ノーベル賞を受賞した小林誠・益川敏英の理論を実証したKEKB加速器で使われた超伝導加速空洞は、大電流電子ビームを安定に加速し、世界トップレベルの性能を有します。また、J-PARC (大強度陽子加速器施設)第二期計画に向けても、超伝導加速空洞が開発されており、それらの技術の蓄積をもとに、さらなる研究開発が進められています。
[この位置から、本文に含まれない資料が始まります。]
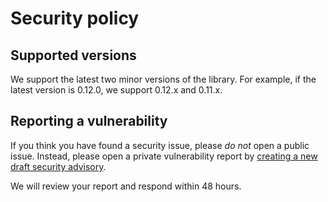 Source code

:<!-- deno-fmt-ignore-file -->

Security policy
===============

Supported versions
------------------

We support the latest two minor versions of the library. For example, if the
latest version is 0.12.0, we support 0.12.x and 0.11.x.


Reporting a vulnerability
-------------------------

If you think you have found a security issue, please *do not* open a public
issue.  Instead, please open a private vulnerability report by [creating a new
draft security advisory][1].

We will review your report and respond within 48 hours.

[1]: https://github.com/fedify-dev/botkit/security/advisories/new
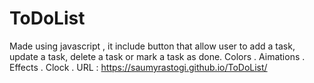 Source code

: # ToDoList
Made using javascript , it include button that allow user to add a task, update a task, delete a task or mark a task as done. Colors . Aimations . Effects . Clock . 
URL :  https://saumyrastogi.github.io/ToDoList/
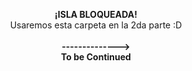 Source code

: <p align="center">
  <b>¡ISLA BLOQUEADA!</b><br>
  Usaremos esta carpeta en la 2da parte :D<br><br>
  <b>--------------><br>
     To be Continued</b>
</p>

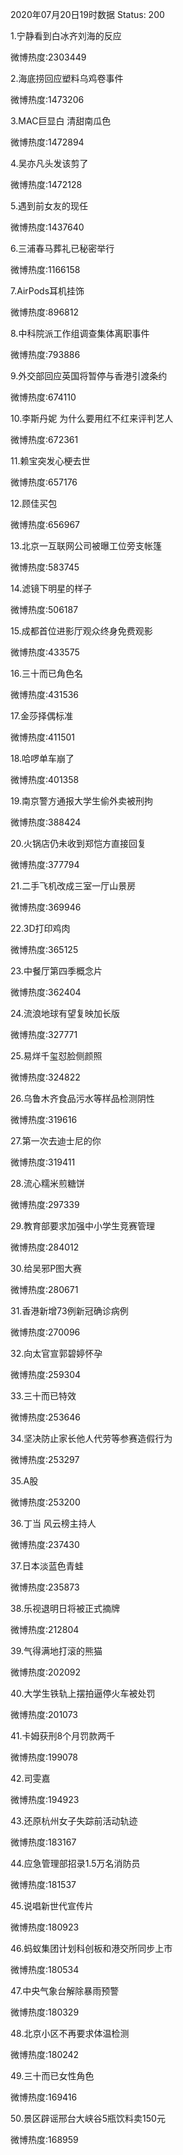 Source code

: 2020年07月20日19时数据
Status: 200

1.宁静看到白冰齐刘海的反应

微博热度:2303449

2.海底捞回应塑料乌鸡卷事件

微博热度:1473206

3.MAC巨显白 清甜南瓜色

微博热度:1472894

4.吴亦凡头发该剪了

微博热度:1472128

5.遇到前女友的现任

微博热度:1437640

6.三浦春马葬礼已秘密举行

微博热度:1166158

7.AirPods耳机挂饰

微博热度:896812

8.中科院派工作组调查集体离职事件

微博热度:793886

9.外交部回应英国将暂停与香港引渡条约

微博热度:674110

10.李斯丹妮 为什么要用红不红来评判艺人

微博热度:672361

11.赖宝突发心梗去世

微博热度:657176

12.顾佳买包

微博热度:656967

13.北京一互联网公司被曝工位旁支帐篷

微博热度:583745

14.滤镜下明星的样子

微博热度:506187

15.成都首位进影厅观众终身免费观影

微博热度:433575

16.三十而已角色名

微博热度:431536

17.金莎择偶标准

微博热度:411501

18.哈啰单车崩了

微博热度:401358

19.南京警方通报大学生偷外卖被刑拘

微博热度:388424

20.火锅店仍未收到郑恺方直接回复

微博热度:377794

21.二手飞机改成三室一厅山景房

微博热度:369946

22.3D打印鸡肉

微博热度:365125

23.中餐厅第四季概念片

微博热度:362404

24.流浪地球有望复映加长版

微博热度:327771

25.易烊千玺怼脸侧颜照

微博热度:324822

26.乌鲁木齐食品污水等样品检测阴性

微博热度:319616

27.第一次去迪士尼的你

微博热度:319411

28.流心糯米煎糖饼

微博热度:297339

29.教育部要求加强中小学生竞赛管理

微博热度:284012

30.给吴邪P图大赛

微博热度:280671

31.香港新增73例新冠确诊病例

微博热度:270096

32.向太官宣郭碧婷怀孕

微博热度:259304

33.三十而已特效

微博热度:253646

34.坚决防止家长他人代劳等参赛造假行为

微博热度:253297

35.A股

微博热度:253200

36.丁当 风云榜主持人

微博热度:237430

37.日本淡蓝色青蛙

微博热度:235873

38.乐视退明日将被正式摘牌

微博热度:212804

39.气得满地打滚的熊猫

微博热度:202092

40.大学生铁轨上摆拍逼停火车被处罚

微博热度:201073

41.卡姆获刑8个月罚款两千

微博热度:199078

42.司雯嘉

微博热度:194923

43.还原杭州女子失踪前活动轨迹

微博热度:183167

44.应急管理部招录1.5万名消防员

微博热度:181537

45.说唱新世代宣传片

微博热度:180923

46.蚂蚁集团计划科创板和港交所同步上市

微博热度:180534

47.中央气象台解除暴雨预警

微博热度:180329

48.北京小区不再要求体温检测

微博热度:180242

49.三十而已女性角色

微博热度:169416

50.景区辟谣邢台大峡谷5瓶饮料卖150元

微博热度:168959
2004年、次世代の加速器構想である「国際リニアコライダー(ILC)」の基幹技術として、超伝導空洞技術を採用することが、研究者間で国際的に合意されました。その時点でKEK は、超伝導加速空洞技術の開発とビーム蓄積リングへの利用に関して、すでに、TRISTAN 以来20 年におよぶ経験と人材を有していました。世界にさきがけて超伝導加速技術の大規模な応用に成功しており、その後、単体としての空洞の加速電界改善研究においても世界をリードする成果を得ていました。

しかし、ILCに要求される技術レベルは格段に高いもので、さらなる研究開発が必要であったことと、当時はKEK構内に超伝導加速の研究開発設備が点在しており、作業効率に改善の余地があったことから、超伝導RF試験施設(Superconducting RF Test Facility : STF)をKEK構内に建設することとなり、2005年から建設が開始されました。

2005年〜2008年をSTFフェーズ1、2009年〜2013年をフェーズ2と位置づけ、超伝導加速技術とシステムの試験開発を行っています。

フェーズ1では、基盤研究設備の立ち上げ、ILC むけ超伝導空洞の開発と試作、そしてこれらを納めた横置きクライオスタット(クライオモジュール)を絶対温度2度に冷却した時のパルスRF による動作試験を実施しました。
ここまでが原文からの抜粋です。